Funders active or plausible here (12)
- UKRI (Innovate UK, EPSRC and the Digital Research Infrastructure programme; host of the SSI maintenance fund and proposed administrator of a UK open-source fund)
- DSIT (National Data Library £100m+, £500m Sovereign AI Fund, digital centre of government budgets; the natural home for a sovereign tech fund)
- Wellcome Trust (£17m to OpenSAFELY 2025; £600m with government for the Health Data Research Service)
- NHS England (platform and EPR budgets; currently funds almost no open source stewardship)
- MHCLG (former DLUHC Local Digital Fund, ~£1m to LocalGov Drupal, now closed; an obvious vehicle to revive)
- Nesta (innovation foundation; past digital/civic tech funder)
- The National Lottery Community Fund (ran a Digital Fund, now closed)
- Charitable trusts funding civic tech at the margins (Joseph Rowntree trusts, Paul Hamlyn, Worshipful Company of Information Technologists small grants)
- US/international philanthropy currently substituting for UK funders (Omidyar Network, Open Society, Sloan/Ford digital infrastructure funds)
- Corporate open source money (GitHub Sponsors, Google/Microsoft OSS programmes, Linux Foundation/OpenSSF Alpha-Omega)
- EU Horizon Europe (UK associated; NGI cascade-grant route via NLnet cut from 2025)
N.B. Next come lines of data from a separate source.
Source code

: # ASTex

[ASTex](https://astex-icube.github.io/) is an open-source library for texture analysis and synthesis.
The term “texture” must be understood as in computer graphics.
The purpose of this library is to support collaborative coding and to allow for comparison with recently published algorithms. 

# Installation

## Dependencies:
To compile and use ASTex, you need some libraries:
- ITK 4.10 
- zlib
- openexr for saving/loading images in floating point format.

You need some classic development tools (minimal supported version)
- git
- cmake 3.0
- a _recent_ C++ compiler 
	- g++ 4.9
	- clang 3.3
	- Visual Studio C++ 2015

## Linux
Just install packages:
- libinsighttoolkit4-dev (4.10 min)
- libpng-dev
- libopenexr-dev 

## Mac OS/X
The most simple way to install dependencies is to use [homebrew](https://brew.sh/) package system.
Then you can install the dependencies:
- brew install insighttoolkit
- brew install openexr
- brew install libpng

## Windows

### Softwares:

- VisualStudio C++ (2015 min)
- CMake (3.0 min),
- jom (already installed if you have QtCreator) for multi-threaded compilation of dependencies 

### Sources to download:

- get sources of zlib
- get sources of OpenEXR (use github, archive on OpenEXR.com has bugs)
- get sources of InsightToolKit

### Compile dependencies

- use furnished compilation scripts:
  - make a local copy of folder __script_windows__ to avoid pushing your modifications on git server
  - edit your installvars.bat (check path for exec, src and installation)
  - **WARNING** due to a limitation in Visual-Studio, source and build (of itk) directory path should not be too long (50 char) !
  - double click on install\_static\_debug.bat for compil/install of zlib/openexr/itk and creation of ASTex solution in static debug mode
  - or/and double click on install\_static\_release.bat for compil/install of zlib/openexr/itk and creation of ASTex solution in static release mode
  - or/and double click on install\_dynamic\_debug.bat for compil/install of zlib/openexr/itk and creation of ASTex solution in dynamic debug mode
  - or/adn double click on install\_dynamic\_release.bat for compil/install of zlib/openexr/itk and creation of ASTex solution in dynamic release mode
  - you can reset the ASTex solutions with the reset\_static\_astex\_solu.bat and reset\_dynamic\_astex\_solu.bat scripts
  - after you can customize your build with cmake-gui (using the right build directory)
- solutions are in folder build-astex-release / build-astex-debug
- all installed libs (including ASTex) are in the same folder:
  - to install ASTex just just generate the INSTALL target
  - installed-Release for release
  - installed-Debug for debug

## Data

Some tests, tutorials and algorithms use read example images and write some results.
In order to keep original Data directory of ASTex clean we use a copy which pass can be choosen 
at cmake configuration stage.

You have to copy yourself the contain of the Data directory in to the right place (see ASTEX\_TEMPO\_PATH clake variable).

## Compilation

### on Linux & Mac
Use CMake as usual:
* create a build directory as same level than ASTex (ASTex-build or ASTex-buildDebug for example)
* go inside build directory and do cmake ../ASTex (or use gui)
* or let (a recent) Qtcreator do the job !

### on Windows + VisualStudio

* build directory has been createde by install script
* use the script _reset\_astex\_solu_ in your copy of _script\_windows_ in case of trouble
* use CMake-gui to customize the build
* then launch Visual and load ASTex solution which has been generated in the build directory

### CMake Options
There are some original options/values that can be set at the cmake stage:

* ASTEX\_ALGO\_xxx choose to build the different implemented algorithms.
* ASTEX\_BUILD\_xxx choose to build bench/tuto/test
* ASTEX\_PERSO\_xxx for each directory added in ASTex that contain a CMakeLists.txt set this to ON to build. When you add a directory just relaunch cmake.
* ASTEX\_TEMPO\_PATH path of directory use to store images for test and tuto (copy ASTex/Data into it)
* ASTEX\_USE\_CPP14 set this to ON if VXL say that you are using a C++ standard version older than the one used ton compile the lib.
- Member subscriptions (the Open Digital Cooperative council/supplier model; proven self-sustaining route once seed-funded)
Policy notes
'Open by default' has been UK policy since 2012 (Service Standard; Technology Code of Practice point 3) but has no institutional owner, no compliance measurement and no funding arm: a policy without a programme. NHS England's 2025-26 retreat to default-closed code shows how easily it evaporates. The Procurement Act 2023 and G-Cloud 15 modernised process but created no duty to weigh open source. The Cyber Security and Resilience Bill (report stage June 2026) is, unlike the EU Cyber Resilience Act, silent on open source stewardship. DSIT's activity is analytic (commissioned OSS supply-chain research, a voluntary Software Security Code of Practice), not financial. The National Data Library (further details due spring 2026) is the main live data policy and the natural host for register reform and open address data. The 2026 Digital and Technologies Sector Plan update funds sovereign AI equity, not open digital infrastructure; OpenUK's UKRI-commissioned guidance is the nearest thing to an emerging strategy.